**INSTRUCTIONS FOR THE TASK**
Return only these lines, exactly: the one containing "API'ler yalnızca birkaç" and every line after it in the listing.

**GIVEN DATA**
++++++++++

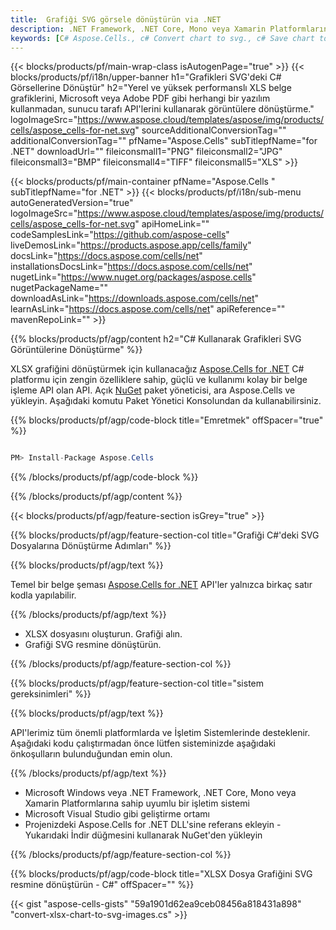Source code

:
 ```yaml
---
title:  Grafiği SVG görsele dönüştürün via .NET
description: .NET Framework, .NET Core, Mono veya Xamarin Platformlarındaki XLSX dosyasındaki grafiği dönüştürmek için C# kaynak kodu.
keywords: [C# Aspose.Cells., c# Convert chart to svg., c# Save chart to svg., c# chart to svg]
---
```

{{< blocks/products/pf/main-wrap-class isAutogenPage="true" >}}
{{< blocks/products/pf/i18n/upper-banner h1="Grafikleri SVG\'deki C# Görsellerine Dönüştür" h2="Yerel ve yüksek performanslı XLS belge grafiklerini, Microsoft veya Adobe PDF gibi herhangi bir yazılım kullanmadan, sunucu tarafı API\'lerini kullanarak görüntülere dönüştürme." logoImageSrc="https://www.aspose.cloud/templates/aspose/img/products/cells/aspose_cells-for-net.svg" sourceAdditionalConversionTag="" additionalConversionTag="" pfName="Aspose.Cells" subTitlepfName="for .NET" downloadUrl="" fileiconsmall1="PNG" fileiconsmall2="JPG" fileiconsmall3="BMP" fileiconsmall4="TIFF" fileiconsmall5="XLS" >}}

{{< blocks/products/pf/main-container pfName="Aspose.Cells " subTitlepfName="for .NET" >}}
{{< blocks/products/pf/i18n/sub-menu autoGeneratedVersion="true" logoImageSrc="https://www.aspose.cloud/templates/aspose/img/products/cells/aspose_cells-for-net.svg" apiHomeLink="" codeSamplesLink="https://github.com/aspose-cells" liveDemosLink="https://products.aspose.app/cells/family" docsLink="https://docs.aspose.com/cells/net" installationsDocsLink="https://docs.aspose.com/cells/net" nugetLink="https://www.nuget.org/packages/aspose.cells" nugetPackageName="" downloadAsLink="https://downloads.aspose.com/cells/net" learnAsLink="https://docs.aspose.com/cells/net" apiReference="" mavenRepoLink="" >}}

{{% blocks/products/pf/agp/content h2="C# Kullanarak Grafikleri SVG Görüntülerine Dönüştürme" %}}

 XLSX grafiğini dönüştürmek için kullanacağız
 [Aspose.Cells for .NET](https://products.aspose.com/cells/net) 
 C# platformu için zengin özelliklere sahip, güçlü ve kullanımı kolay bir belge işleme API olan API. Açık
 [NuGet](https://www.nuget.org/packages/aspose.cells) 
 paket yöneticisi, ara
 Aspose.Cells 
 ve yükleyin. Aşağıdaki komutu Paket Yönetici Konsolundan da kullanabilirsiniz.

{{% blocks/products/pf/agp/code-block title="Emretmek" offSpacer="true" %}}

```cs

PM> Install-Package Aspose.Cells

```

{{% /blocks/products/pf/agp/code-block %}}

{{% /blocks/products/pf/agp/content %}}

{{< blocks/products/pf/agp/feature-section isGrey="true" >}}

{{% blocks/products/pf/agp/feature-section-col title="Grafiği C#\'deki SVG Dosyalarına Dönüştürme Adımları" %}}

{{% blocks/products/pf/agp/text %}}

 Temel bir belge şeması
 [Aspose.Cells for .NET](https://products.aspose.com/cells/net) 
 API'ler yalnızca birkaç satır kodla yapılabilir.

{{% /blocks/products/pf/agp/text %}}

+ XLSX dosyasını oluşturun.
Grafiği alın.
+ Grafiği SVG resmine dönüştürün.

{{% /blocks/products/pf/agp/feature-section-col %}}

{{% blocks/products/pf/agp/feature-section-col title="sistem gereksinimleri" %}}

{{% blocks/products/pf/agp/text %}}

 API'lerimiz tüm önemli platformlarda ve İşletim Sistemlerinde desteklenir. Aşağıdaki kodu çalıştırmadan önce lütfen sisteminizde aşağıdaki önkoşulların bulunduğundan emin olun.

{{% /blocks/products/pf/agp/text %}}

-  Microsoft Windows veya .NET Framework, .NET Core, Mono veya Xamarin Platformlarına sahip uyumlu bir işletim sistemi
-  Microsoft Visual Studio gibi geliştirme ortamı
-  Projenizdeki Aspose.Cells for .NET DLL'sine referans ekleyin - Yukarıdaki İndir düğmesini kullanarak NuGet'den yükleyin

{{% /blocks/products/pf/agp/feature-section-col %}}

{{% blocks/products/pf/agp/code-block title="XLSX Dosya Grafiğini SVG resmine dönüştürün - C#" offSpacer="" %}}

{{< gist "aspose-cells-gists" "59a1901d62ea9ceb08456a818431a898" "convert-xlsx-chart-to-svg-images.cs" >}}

++++++++++

**ANSWER FOR THIS EXERCISE**
 API'ler yalnızca birkaç satır kodla yapılabilir.

{{% /blocks/products/pf/agp/text %}}

+ XLSX dosyasını oluşturun.
Grafiği alın.
+ Grafiği SVG resmine dönüştürün.

{{% /blocks/products/pf/agp/feature-section-col %}}

{{% blocks/products/pf/agp/feature-section-col title="sistem gereksinimleri" %}}

{{% blocks/products/pf/agp/text %}}

 API'lerimiz tüm önemli platformlarda ve İşletim Sistemlerinde desteklenir. Aşağıdaki kodu çalıştırmadan önce lütfen sisteminizde aşağıdaki önkoşulların bulunduğundan emin olun.

{{% /blocks/products/pf/agp/text %}}

-  Microsoft Windows veya .NET Framework, .NET Core, Mono veya Xamarin Platformlarına sahip uyumlu bir işletim sistemi
-  Microsoft Visual Studio gibi geliştirme ortamı
-  Projenizdeki Aspose.Cells for .NET DLL'sine referans ekleyin - Yukarıdaki İndir düğmesini kullanarak NuGet'den yükleyin

{{% /blocks/products/pf/agp/feature-section-col %}}

{{% blocks/products/pf/agp/code-block title="XLSX Dosya Grafiğini SVG resmine dönüştürün - C#" offSpacer="" %}}

{{< gist "aspose-cells-gists" "59a1901d62ea9ceb08456a818431a898" "convert-xlsx-chart-to-svg-images.cs" >}}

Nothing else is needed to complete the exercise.